The Black Flags had originally been either a self-defense militia or a bandit group, depending on what source one looks at, and had joined the Taiping Revolution in the 1850s. When the Taiping were defeated and the Qing forces were mopping up armed groups in Guangxi province, the Black Flags retreated into Vietnam, where they struck a deal with the Vietnamese Emperor and helped to suppress ethnic rebels in the Vietnamese uplands near China’s Yunnan Province. In exchange, they were given the right to tax the trade on the Red River, which flows from Yunnan through Vietnam to the Gulf of Tonkin.

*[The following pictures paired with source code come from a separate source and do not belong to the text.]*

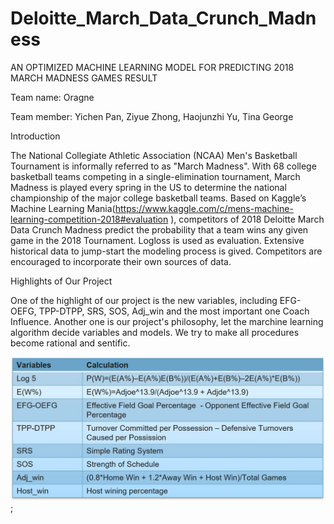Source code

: # Deloitte_March_Data_Crunch_Madness
AN OPTIMIZED MACHINE LEARNING MODEL FOR PREDICTING 2018 MARCH MADNESS GAMES RESULT

Team name: Oragne

Team member: Yichen Pan, Ziyue Zhong, Haojunzhi Yu, Tina George

Introduction

The National Collegiate Athletic Association (NCAA) Men's Basketball Tournament is informally referred to as "March Madness". With 68 college basketball teams competing in a single-elimination tournament, March Madness is played every spring in the US to determine the national championship of the major college basketball teams. Based on Kaggle’s Machine Learning Mania(https://www.kaggle.com/c/mens-machine-learning-competition-2018#evaluation ), competitors of 2018 Deloitte March Data Crunch Madness predict the probability that a team wins any given game in the 2018 Tournament. Logloss is used as evaluation. Extensive historical data to jump-start the modeling process is gived. Competitors are encouraged to incorporate their own sources of data.

Highlights of Our Project

One of the highlight of our project is the new variables, including EFG-OEFG, TPP-DTPP, SRS, SOS, Adj_win and the most important one Coach Influence. Another one is our project's philosophy, let the marchine learning algorithm decide variables and models. We try to make all procedures become rational and sentific. 

![picture](https://github.com/hoddiemelo/March_Data_Crunch_Madness/blob/master/added_variables.jpg);
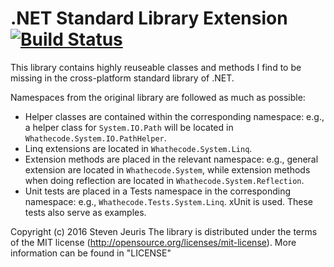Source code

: # .NET Standard Library Extension [![Build Status](https://travis-ci.org/Whathecode/NET-Standard-Library-Extension.svg?branch=master)](https://travis-ci.org/Whathecode/NET-Standard-Library-Extension)

This library contains highly reuseable classes and methods I find to be missing in the cross-platform standard library of .NET.

Namespaces from the original library are followed as much as possible:

- Helper classes are contained within the corresponding namespace: e.g., a helper class for `System.IO.Path` will be located in `Whathecode.System.IO.PathHelper`.
- Linq extensions are located in `Whathecode.System.Linq`.
- Extension methods are placed in the relevant namespace: e.g., general extension are located in `Whathecode.System`, while extension methods when doing reflection are located in `Whathecode.System.Reflection`.
- Unit tests are placed in a Tests namespace in the corresponding namespace: e.g., `Whathecode.Tests.System.Linq`. xUnit is used. These tests also serve as examples.

Copyright (c) 2016 Steven Jeuris
The library is distributed under the terms of the MIT license (http://opensource.org/licenses/mit-license). More information can be found in "LICENSE"
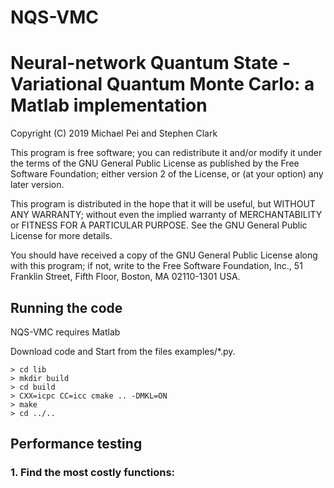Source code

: # NQS-VMC
Neural-network Quantum State - Variational Quantum Monte Carlo: a Matlab implementation
===================================================================================================

Copyright (C) 2019 Michael Pei and Stephen Clark

This program is free software; you can redistribute it and/or modify
it under the terms of the GNU General Public License as published by
the Free Software Foundation; either version 2 of the License, or
(at your option) any later version.

This program is distributed in the hope that it will be useful,
but WITHOUT ANY WARRANTY; without even the implied warranty of
MERCHANTABILITY or FITNESS FOR A PARTICULAR PURPOSE.  See the
GNU General Public License for more details.

You should have received a copy of the GNU General Public License along
with this program; if not, write to the Free Software Foundation, Inc.,
51 Franklin Street, Fifth Floor, Boston, MA 02110-1301 USA.

Running the code
--------------------

NQS-VMC requires Matlab

Download code and 
Start from the files examples/*.py.

    > cd lib
    > mkdir build
    > cd build
    > CXX=icpc CC=icc cmake .. -DMKL=ON
    > make
    > cd ../..



Performance testing
-------------------

### 1. Find the most costly functions:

In 1882 the French struck again, and this time they managed to capture Hanoi. Vietnam appealed to China for help, and Chinese troops were sent in and occupied strategic positions. In an effort to head off further conflict, the French minister to China met in Shanghai with Li Hongzhang. If you’ll recall from episode 5, Li was one of the big proponents of Chinese self-strengthening. But here we can see that he either did not think that Vietnam was worth fighting for, or he didn’t think that China was ready to take on France, because he and the French minister came to an agreement to divide Tonkin into French and Chinese spheres of influence. (And they did this without consulting the Vietnamese.)
The French in Vietnam, however, decided to disregard the agreement and decided to keep pushing on toward the Chinese border. Initially the French faced a major defeat when the Black Flag Army defeated their main force and killed their commander, just as they had back in 1873. But the French got reinforcements and when pressed the Qing armed forces, whose commander agreed with Li Hongzhang that it wasn’t worthwhile to fight the French in Vietnam, decided to retreat rather than engage the French. In light of everything that China had lost over the past few decades, it simply didn’t matter much to the Qing court to keep a hold on their tributary relationship with what remained of independent Vietnam.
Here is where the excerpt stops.